You might get some interaction while they are still standing up but your goal is to get them sitting down, as body language of the participants is all important to other potential participants. Sitting down at the table displays a level of commitment to others.
As noted earlier, body language is important. If people heckle from the sidelines – that’s great. At first, it injects energy into the debate. If it goes on for too long, it can become a distracting dialogue between host and heckler. Engage at first, then explain you will hear them better them when they sit down.
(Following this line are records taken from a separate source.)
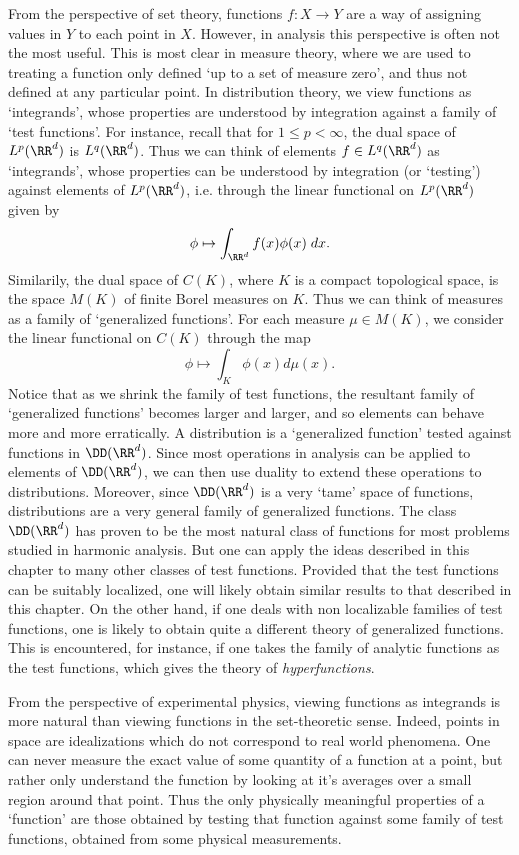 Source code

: From the perspective of set theory, functions $f: X \to Y$ are a way of assigning values in $Y$ to each point in $X$. However, in analysis this perspective is often not the most useful. This is most clear in measure theory, where we are used to treating a function only defined `up to a set of measure zero', and thus not defined at any particular point. In distribution theory, we view functions as `integrands', whose properties are understood by integration against a family of `test functions'. For instance, recall that for $1 \leq p < \infty$, the dual space of $L^p(\RR^d)$ is $L^q(\RR^d)$. Thus we can think of elements $f \in L^q(\RR^d)$ as `integrands', whose properties can be understood by integration (or `testing') against elements of $L^p(\RR^d)$, i.e. through the linear functional on $L^p(\RR^d)$ given by
%
\[ \phi \mapsto \int_{\RR^d} f(x) \phi(x)\; dx. \]
%
Similarily, the dual space of $C(K)$, where $K$ is a compact topological space, is the space $M(K)$ of finite Borel measures on $K$. Thus we can think of measures as a family of `generalized functions'. For each measure $\mu \in M(K)$, we consider the linear functional on $C(K)$ through the map
%
\[ \phi \mapsto \int_K \phi(x) d\mu(x). \]
%
Notice that as we shrink the family of test functions, the resultant family of `generalized functions' becomes larger and larger, and so elements can behave more and more erratically. A distribution is a `generalized function' tested against functions in $\DD(\RR^d)$. Since most operations in analysis can be applied to elements of $\DD(\RR^d)$, we can then use duality to extend these operations to distributions. Moreover, since $\DD(\RR^d)$ is a very `tame' space of functions, distributions are a very general family of generalized functions. The class $\DD(\RR^d)$ has proven to be the most natural class of functions for most problems studied in harmonic analysis. But one can apply the ideas described in this chapter to many other classes of test functions. Provided that the test functions can be suitably localized, one will likely obtain similar results to that described in this chapter. On the other hand, if one deals with non localizable families of test functions, one is likely to obtain quite a different theory of generalized functions. This is encountered, for instance, if one takes the family of analytic functions as the test functions, which gives the theory of \emph{hyperfunctions}.

\begin{remark}
  From the perspective of experimental physics, viewing functions as integrands is more natural than viewing functions in the set-theoretic sense. Indeed, points in space are idealizations which do not correspond to real world phenomena. One can never measure the exact value of some quantity of a function at a point, but rather only understand the function by looking at it's averages over a small region around that point. Thus the only physically meaningful properties of a `function' are those obtained by testing that function against some family of test functions, obtained from some physical measurements.
\end{remark}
Use positive peer pressure to encourage a reluctant person to sit down. If there is any doubt, the expectant applause of other participants will usually work. Obviously this doesn’t work too well if it is just you and your “stooge” around the table.
Have you noticed that people will politely decline something they want to do but are feeling shy about it, until you ask for a third time? So ask once. Carry on the conversation a while. Ask the question in a different way if they are still hanging around. Rinse and repeat.
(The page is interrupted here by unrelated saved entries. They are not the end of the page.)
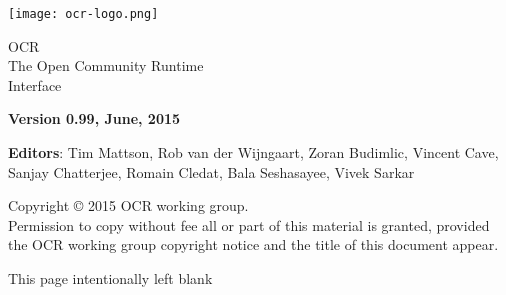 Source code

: 
\begin{titlepage}
  \begin{flushleft}
    \hspace{-6em} \texttt{[image: ocr-logo.png]}
  \end{flushleft}

  \begin{adjustwidth}{-0.75in}{0in}
    \begin{center}
      \Huge
      \textsf{OCR\\The Open Community Runtime \\Interface}

      \vspace{0.5in}\textsf{ }\vspace{-0.7in}
      \normalsize
      \vspace{1.0in}
      \textbf{Version 0.99, June, 2015}
      \vspace{1.0in}

\textbf{Editors}: Tim Mattson, Rob van der Wijngaart, Zoran Budimlic,
Vincent Cave, Sanjay Chatterjee, Romain Cledat, Bala Seshasayee,
Vivek Sarkar
    \end{center}
  \end{adjustwidth}
  \vspace{2.0in}

  \begin{adjustwidth}{0pt}{1em}\setlength{\parskip}{0.25\baselineskip}%
Copyright © 2015 OCR working group.\\
Permission to copy without fee all or part of this material is granted,
provided the OCR working group copyright notice and
the title of this document appear.
  \end{adjustwidth}
\end{titlepage}


\clearpage
\thispagestyle{empty}
\phantom{a}
This page intentionally left blank
\vfill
If you are not successful in getting a potential participant to sit down/interact, carry on the conversation for a while before asking anyone else. If other people see the rejection, they are much more likely to follow suit.
Do this in a fun way- eg.: ‘I bet people around the table have views other people don’t agree with’. Sometimes people that don’t know each other will propose topics which they think everyone agrees on. Give them permission to bring up their ‘controversial’ views. If you can help them feel that Talkaoke is a safe place to do that, you’ll be amazed at the energy that it can release. But be ready to hear things you might disagree with too!
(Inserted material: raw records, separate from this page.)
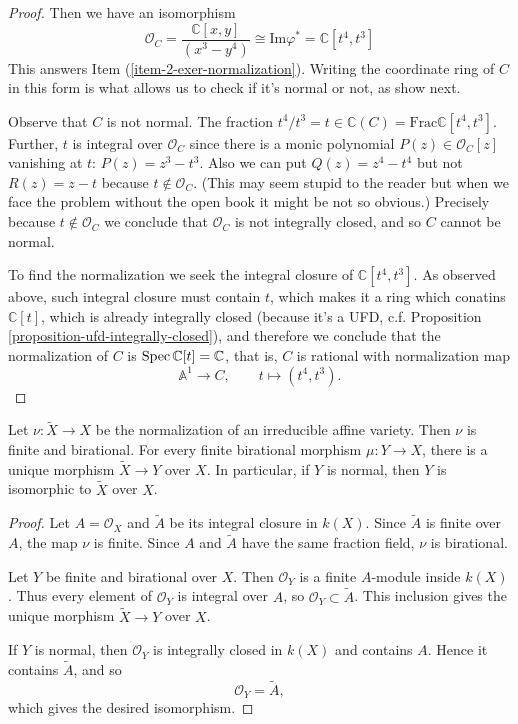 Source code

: \begin{proof}
Then we have an isomorphism
$$
\mathcal{O}_C=
\frac{\mathbb{C}[x,y]}{(x^3-y^4)}
\cong \text{Im} \varphi^*
=\mathbb{C}[t^4,t^3]
$$
This answers Item
(\ref{item-2-exer-normalization}).
Writing the coordinate ring of $C$
in this form is what allows us
to check if it's normal or not, as show
next.

Observe that $C$ is not normal.
The fraction $t^4/t^3 = t \in \mathbb{C}(C)
=\text{Frac}\mathbb{C}[t^4,t^3]$.
Further, $t$ is integral over
$\mathcal{O}_C$ since there is a 
monic polynomial 
$P(z)\in \mathcal{O}_C[z]$
vanishing at $t$:
$P(z)=z^3-t^3$. Also we can put
$Q(z)=z^4-t^4$ but not
$R(z)=z-t$ because 
$t \not \in \mathcal{O}_C$.
(This may seem stupid to the reader
but when we face the problem without
the open book it might be not so obvious.)
Precisely because $t \not \in \mathcal{O}_C$
we conclude that $\mathcal{O}_C$
is not integrally closed, and so $C$ cannot
be normal.

To find the normalization we seek
the integral closure of 
$\mathbb{C}[t^4,t^3]$.
As observed above,
such integral closure must contain $t$,
which makes it a ring which conatins
$\mathbb{C}[t]$,
which is already integrally closed
(because it's a UFD,
c.f. Proposition
\ref{proposition-ufd-integrally-closed}),
and therefore we conclude that the
normalization of $C$ is
$\mathop{\mathrm{Spec}}\mathbb{C}[t]=\mathbb{C}$,
that is, $C$ is rational
with normalization map
$$
\mathbb A^1\longrightarrow C,
\qquad
t\longmapsto (t^4,t^3).
$$
\end{proof}

\begin{lemma}
\label{lemma-universal-property-%
normalization}
Let $\nu:\tilde{X}\to X$ be the
normalization of an irreducible affine
variety.
Then $\nu$ is finite and birational.
For every finite birational morphism
$\mu:Y\to X$, there is a unique morphism
$\tilde{X}\to Y$ over $X$.
In particular, if $Y$ is normal, then
$Y$ is isomorphic to $\tilde{X}$ over $X$.
\end{lemma}

\begin{proof}
Let $A=\mathcal{O}_X$ and
$\tilde{A}$ be its integral closure in
$k(X)$.
Since $\tilde{A}$ is finite over $A$,
the map $\nu$ is finite.
Since $A$ and $\tilde{A}$ have the same
fraction field, $\nu$ is birational.

Let $Y$ be finite and birational over $X$.
Then $\mathcal{O}_Y$ is a finite
$A$-module inside $k(X)$.
Thus every element of $\mathcal{O}_Y$
is integral over $A$, so
$\mathcal{O}_Y\subset \tilde{A}$.
This inclusion gives the unique morphism
$\tilde{X}\to Y$ over $X$.

If $Y$ is normal, then $\mathcal{O}_Y$
is integrally closed in $k(X)$ and contains
$A$.
Hence it contains $\tilde{A}$, and so
$$
\mathcal{O}_Y=\tilde{A},
$$
which gives the desired isomorphism.
\end{proof}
Making it safe can sometimes means supporting and rationalising controversial views, making the proposer of the views more comfortable. See the generalising rule below.
Sometimes people react to Talkaoke by speaking in generalisations, or trying to speak ‘factually’, rather than from their own perspective. You can break this down by sharing a personal story or opinion of your own. It’s not the host’s job to give their own personal opinion, except at the start when they want to warm things up, but it can be a good tactic for personalising the chat.
People are more likely to react to other people’s stories if they’re told in the first person. Encourage people to talk about their own experience BUT generalise potentially difficult questions aimed inappropriately across the table at an individual. If the person wants to answer them they will, but you must give them the means of escape.
Believe it or not, some people are a little nervous or shy to talk. It is important not to intimidate these people, but if they have sat down at the table, that’s a first step. Maybe ask them their name in a “round of names” Don’t pressure them at first. Let them get comfortable, but if they go an extended time (15-20 minutes) without talking, then it’s time to bring them in. You might go around the table asking each person a simple question they can easily answer. A recent one from last week was “have you ever won anything?” Or you could ask for a show of hands over a contentious topic and ask them why they raised/ didn’t raise their hand.
The quieter people often have more considered things to say.
Sometimes people speaking assume that everyone knows what they’re on about – especially in contexts with groups of shared expertise or interest. This can exclude people from the table, so someone needs to ask the stupid questions. As the host – that’s one of your jobs. Funny acronyms? Ask what they mean. Long complicated words? Ask what they mean. Sometimes, people are interesting but just hard to understand. Take a leaf out of newscaster Amy Goodman’s book – whenever she thinks a guest isn’t being clear about something, she just asks ‘what do you mean?’ politely but repeatedly, until they explain it clearly. It’s a good question!